Die Laufzeitumgebung macht etwas Erstaunliches für unsicht.bar(). Die Funktion bar() wird aus der Oberklasse geerbt. Wir wissen, dass in bar() aufgerufene Funktionen normalerweise dynamisch gebunden werden, das heißt, dass wir eigentlich bei furcht() in Unter landen müssten, da wir ein Objekt vom Typ Unter haben. Bei privaten Methoden ist das aber anders, da sie nicht vererbt werden. Wenn eine aufgerufene Methode den Modifizierer private trägt, wird nicht dynamisch gebunden, und unsicht.bar() bezieht sich bei furcht() auf die Methode aus Ober.
System.out.println( unsicht.bar() ); // 2
Anders wäre es, wenn bei furcht() der Sichtbarkeitsmodifizierer public wäre; wir würden dann die Ausgabe 1 bekommen.
Dass private und statische Funktionen nicht überschrieben werden, ist ein wichtiger Beitrag zur Sicherheit.

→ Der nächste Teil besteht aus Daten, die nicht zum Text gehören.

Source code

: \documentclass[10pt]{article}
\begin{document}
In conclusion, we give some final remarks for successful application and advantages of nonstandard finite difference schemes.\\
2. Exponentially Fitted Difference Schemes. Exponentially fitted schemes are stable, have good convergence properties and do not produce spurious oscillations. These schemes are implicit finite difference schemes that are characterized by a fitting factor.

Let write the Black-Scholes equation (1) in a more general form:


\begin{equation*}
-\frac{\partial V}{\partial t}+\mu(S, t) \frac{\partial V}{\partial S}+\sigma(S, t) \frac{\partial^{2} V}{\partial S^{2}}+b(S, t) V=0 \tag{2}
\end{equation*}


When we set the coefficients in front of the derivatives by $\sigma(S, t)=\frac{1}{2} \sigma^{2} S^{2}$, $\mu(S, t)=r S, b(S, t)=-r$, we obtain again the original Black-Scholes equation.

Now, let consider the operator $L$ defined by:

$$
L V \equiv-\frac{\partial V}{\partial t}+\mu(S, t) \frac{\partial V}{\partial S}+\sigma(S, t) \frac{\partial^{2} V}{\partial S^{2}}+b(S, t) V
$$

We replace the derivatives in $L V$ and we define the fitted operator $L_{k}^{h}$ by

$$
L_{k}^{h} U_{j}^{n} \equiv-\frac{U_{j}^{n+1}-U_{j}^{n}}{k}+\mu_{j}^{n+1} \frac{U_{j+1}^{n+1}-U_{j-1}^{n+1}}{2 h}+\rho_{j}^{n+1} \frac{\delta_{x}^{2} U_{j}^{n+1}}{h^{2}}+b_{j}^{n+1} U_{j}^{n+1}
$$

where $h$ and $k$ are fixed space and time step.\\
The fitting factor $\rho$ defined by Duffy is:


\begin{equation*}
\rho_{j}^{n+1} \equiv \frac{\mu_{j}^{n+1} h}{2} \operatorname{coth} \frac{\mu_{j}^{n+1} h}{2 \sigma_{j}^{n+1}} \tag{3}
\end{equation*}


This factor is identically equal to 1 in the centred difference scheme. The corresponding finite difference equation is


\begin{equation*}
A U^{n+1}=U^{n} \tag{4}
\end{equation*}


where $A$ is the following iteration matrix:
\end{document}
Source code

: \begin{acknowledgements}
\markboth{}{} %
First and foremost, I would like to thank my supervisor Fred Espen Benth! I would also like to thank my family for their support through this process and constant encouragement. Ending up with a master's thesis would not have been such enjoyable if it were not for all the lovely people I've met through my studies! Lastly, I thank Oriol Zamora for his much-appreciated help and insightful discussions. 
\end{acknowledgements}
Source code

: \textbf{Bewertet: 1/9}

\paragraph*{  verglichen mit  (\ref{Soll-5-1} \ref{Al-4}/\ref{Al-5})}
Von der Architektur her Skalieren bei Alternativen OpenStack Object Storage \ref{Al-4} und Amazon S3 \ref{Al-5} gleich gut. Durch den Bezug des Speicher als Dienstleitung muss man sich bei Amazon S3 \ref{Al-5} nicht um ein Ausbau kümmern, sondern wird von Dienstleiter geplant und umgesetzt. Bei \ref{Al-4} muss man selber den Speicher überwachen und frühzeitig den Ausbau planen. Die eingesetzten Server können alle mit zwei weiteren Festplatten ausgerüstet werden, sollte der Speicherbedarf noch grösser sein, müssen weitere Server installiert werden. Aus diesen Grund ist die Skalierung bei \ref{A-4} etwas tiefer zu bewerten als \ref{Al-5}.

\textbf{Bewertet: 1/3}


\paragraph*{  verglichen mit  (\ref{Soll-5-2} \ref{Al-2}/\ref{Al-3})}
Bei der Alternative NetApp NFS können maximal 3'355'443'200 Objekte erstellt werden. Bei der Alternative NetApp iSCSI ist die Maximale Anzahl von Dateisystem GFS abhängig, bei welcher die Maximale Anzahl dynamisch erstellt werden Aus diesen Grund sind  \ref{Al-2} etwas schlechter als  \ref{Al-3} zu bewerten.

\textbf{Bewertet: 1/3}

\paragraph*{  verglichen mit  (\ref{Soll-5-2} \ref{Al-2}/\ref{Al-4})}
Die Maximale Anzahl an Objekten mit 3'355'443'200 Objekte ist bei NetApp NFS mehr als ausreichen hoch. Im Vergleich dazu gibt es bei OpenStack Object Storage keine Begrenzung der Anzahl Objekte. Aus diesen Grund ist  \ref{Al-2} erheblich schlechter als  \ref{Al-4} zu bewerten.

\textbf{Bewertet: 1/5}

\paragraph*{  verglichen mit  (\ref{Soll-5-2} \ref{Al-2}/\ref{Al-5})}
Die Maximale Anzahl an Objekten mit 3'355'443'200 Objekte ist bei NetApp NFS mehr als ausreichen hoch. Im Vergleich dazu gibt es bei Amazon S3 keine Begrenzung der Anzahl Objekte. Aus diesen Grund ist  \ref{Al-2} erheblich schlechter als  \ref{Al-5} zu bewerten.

Falls nämlich Unterklassen interne private Methoden überschreiben könnten, wäre dies eine Verletzung der inneren Arbeitsweise der Oberklasse. In einem Satz: Private Methoden sind nicht in den Unterklassen sichtbar und werden daher nicht verdeckt oder überschrieben. Andernfalls könnten private Implementierungen im Nachhinein geändert werden, und Oberklassen wären nicht mehr sicher davor, dass tatsächlich ihre eigenen Funktionen benutzt werden.
Schauen wir, was passiert, wenn wir in der Methode bar() über die this-Referenz auf ein Objekt vom Typ Unter casten:
int bar()
{
return ((Unter)(this)).furcht();
}
Dann wird ausdrücklich diese furcht() aus Unter aufgerufen, was jedoch kein typisches objektorientiertes Konstrukt darstellt, da Oberklassen ihre Unterklassen im Allgemeinen nicht kennen. bar() in der Klasse Ober ist somit unnütz.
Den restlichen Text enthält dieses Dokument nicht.